Soaring cotton costs are set to weigh heavily on Gaps bottom line

Soaring cotton costs are set to weigh heavily on Gap's bottom line

Specialty clothing retailer Gap Inc has cut its full-year earnings forecast after admitting that escalating sourcing costs not only contributed to a 23% slump in first quarter profit but are also likely to outpace higher ticket prices later in the year.

The San Francisco based firm said soaring costs of raw materials like cotton meant that it had little leverage when it came to placing orders for its autumn ranges, and that unit product costs will be around 20% higher than a year ago.

The impact is likely to hit hardest in its two value channels - Old Navy (the largest of the retailer's chains with 1,185 stores) and the Outlet business - according to the retailer, which operates a total of 3,100 stores around the world.

"While the company anticipated that the cost of goods would increase during the back half of the year, costs are actualising above the initial estimates," explains CEO Glenn Murphy.

It has been well documented that the price of cotton has soared by around 150% during the past 12 months, reaching a record of $2.44/lb in early March. So how could the US' largest specialty clothing retailer have miscalculated so badly?
 
"We made the assumption that holiday pricing would ease because we were buying fall into what we believed at the time was the peak of cotton," he said on a call with analysts yesterday (19 May). "And it turns out we were just absolutely wrong on that assumption.

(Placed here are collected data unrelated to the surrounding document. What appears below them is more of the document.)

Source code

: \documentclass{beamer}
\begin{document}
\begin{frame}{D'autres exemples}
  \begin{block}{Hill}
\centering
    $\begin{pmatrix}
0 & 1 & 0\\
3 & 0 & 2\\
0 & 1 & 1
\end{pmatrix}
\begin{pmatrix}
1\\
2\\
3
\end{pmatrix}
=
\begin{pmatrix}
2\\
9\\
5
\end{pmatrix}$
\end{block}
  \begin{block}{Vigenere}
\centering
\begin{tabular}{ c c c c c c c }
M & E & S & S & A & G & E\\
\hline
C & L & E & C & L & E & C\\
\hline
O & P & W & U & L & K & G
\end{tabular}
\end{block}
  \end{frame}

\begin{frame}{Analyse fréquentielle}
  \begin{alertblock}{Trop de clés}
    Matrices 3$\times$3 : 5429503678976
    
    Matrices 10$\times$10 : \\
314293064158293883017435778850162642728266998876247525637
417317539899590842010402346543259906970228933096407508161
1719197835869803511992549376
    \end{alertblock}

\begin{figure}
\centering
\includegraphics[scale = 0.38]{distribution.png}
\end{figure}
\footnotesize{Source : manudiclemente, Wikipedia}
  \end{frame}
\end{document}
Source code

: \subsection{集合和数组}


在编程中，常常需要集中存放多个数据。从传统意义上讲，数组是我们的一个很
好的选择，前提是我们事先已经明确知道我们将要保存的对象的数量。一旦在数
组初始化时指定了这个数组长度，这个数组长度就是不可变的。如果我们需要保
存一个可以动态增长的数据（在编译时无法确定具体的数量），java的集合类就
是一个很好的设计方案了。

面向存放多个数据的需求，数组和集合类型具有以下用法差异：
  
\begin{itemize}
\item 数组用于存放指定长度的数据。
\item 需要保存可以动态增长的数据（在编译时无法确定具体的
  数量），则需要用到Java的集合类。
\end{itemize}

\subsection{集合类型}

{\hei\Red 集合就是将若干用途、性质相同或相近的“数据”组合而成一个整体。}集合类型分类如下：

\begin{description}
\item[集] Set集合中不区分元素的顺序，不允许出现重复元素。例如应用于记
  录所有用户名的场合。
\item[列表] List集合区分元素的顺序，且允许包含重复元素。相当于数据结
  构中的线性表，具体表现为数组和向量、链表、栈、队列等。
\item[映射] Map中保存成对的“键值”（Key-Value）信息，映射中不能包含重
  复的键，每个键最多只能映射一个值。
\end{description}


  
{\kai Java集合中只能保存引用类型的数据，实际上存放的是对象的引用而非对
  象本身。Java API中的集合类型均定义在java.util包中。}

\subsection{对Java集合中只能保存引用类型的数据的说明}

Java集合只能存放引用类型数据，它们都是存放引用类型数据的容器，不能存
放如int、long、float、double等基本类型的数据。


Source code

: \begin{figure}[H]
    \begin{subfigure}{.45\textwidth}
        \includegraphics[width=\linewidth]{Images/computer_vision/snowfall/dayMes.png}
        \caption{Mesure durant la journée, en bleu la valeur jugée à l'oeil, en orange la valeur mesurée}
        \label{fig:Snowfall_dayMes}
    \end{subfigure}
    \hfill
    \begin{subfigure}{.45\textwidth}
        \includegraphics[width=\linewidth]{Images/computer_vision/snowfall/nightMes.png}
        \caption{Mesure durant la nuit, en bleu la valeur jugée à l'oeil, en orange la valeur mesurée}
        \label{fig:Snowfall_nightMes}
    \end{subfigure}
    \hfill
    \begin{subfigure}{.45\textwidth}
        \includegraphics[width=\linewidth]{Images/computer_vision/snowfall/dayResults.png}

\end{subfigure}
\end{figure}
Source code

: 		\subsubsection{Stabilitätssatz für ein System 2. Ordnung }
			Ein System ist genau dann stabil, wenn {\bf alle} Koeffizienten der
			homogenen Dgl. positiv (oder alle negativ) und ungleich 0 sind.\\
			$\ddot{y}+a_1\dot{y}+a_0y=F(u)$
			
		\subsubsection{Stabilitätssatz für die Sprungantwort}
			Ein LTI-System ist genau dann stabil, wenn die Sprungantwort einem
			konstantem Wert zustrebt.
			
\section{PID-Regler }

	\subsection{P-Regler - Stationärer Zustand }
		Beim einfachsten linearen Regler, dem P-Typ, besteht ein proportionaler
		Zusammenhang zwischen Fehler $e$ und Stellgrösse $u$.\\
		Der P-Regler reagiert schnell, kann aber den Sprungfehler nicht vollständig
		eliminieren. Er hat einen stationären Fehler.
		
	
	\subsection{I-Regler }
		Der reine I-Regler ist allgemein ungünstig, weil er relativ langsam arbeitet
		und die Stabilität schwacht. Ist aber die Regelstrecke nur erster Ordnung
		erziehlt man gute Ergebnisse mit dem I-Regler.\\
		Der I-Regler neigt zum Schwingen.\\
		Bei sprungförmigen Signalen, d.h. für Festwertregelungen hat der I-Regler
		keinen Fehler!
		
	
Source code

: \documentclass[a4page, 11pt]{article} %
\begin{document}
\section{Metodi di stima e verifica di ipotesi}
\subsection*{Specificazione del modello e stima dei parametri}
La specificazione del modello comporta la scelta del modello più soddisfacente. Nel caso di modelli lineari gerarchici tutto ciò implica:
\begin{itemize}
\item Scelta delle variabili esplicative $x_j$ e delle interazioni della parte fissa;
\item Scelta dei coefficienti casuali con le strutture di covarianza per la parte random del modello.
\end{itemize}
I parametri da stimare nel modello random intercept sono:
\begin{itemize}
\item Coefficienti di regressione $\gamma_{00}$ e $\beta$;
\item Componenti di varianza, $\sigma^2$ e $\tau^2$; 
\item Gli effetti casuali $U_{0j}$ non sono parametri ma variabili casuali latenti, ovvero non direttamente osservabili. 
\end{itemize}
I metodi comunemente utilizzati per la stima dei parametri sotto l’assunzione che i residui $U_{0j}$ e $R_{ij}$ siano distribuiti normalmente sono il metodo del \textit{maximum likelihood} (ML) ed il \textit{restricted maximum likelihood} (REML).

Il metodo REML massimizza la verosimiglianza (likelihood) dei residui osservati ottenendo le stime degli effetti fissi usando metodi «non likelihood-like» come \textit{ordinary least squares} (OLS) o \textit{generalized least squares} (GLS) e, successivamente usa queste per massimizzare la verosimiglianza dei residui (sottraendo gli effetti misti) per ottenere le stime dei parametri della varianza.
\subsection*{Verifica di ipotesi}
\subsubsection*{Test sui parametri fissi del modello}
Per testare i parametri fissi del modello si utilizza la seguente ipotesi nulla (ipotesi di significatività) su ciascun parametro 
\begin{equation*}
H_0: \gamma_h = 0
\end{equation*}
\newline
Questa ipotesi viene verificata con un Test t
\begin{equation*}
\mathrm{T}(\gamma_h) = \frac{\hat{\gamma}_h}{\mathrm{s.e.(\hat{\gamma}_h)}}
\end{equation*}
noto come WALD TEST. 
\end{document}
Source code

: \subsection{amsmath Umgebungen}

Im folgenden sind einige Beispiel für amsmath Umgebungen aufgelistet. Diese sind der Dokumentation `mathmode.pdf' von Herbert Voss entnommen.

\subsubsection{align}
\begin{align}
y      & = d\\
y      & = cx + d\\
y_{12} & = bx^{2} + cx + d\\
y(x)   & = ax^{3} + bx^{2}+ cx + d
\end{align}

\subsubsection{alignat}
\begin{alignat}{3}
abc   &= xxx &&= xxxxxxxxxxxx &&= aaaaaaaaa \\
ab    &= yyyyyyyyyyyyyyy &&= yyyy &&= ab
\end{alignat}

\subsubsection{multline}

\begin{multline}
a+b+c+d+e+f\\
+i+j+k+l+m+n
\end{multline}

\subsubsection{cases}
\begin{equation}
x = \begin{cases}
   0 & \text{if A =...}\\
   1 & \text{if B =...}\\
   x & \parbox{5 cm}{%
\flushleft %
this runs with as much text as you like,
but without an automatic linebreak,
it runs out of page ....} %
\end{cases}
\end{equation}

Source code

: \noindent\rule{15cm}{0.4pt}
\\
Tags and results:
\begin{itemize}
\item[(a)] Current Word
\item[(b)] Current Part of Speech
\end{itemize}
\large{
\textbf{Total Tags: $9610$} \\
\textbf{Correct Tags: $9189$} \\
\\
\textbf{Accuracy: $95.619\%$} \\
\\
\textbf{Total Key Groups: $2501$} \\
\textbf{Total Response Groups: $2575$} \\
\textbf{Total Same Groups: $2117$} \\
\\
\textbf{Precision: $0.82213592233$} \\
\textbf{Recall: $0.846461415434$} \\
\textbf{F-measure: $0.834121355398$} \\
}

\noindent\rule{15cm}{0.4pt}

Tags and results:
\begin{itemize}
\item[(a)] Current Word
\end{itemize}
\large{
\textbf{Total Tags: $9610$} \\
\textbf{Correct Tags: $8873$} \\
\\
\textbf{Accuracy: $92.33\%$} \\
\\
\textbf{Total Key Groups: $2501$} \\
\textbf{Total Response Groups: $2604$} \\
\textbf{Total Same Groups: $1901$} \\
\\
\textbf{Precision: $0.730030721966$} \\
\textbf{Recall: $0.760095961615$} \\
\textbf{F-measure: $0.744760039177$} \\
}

"When cotton went above $2 around February and sustained itself for almost 12 full weeks, we were in the midst of negotiations for our holiday product, we didn't have any leverage.

"Holiday got worse, and that costing came in much higher than we expected and higher than fall."

Not surprisingly, Murphy is keen to point out that "we haven't all of a sudden gone brain-dead when it comes to our ability to negotiate."

He also says there's now "a huge amount of pressure on our vendor community because we're disappointed in the numbers they are quoting back to us."

And this includes options to move sourcing from country to country - including Vietnam, Cambodia, India, Bangladesh and Sri Lanka - to mitigate the additional impact of rising wages, particularly in China.

There is less room to manoeuvre, however, when it comes to offset rising input costs by making changes to fabrics and trims.

At Old Navy "we have quality standards. And it's our view that while there were still choices available to us that may have allowed us to mitigate against the 20% in the back half, that would just be crossing the line."

Murphy reserves some optimism for that fact that the retailer still hasn't finished buying its holiday, let alone its spring assortments, and that cotton prices have fallen by around 35% since their peak at the end of April - which means prices for products delivered from October onwards might not be as high as feared.

"It's not down or anywhere near where I think it's going to get eventually, but it has come down substantially," he told investors, adding that he sees higher input costs as "a near-term shift."

He also believes there's going to be some further "demand destruction which maybe will open up some capacity, which would then also have an impact on the wages and the labour line."

Murphy's comments came as the retailer booked a first quarter profit of $233m, a drop of 23% on the $302m reported in the same period last year.

Sales in the three months to 30 April were down 1% to $3.30bn, which was partly blamed on the impact of the March earthquake and tsunami in Japan. Comparable sales fell 3%.

By division, comparable sales fell 3% at Gap North America, slipped 1% at Banana Republic North America, and were down 2% at Old Navy North America. International sales were 6% lower than last year. 

The company lowered its full-year guidance for earnings in the range of $1.40 to $1.50 per share, down from earlier forecasts for $1.88 to $1.93 per share.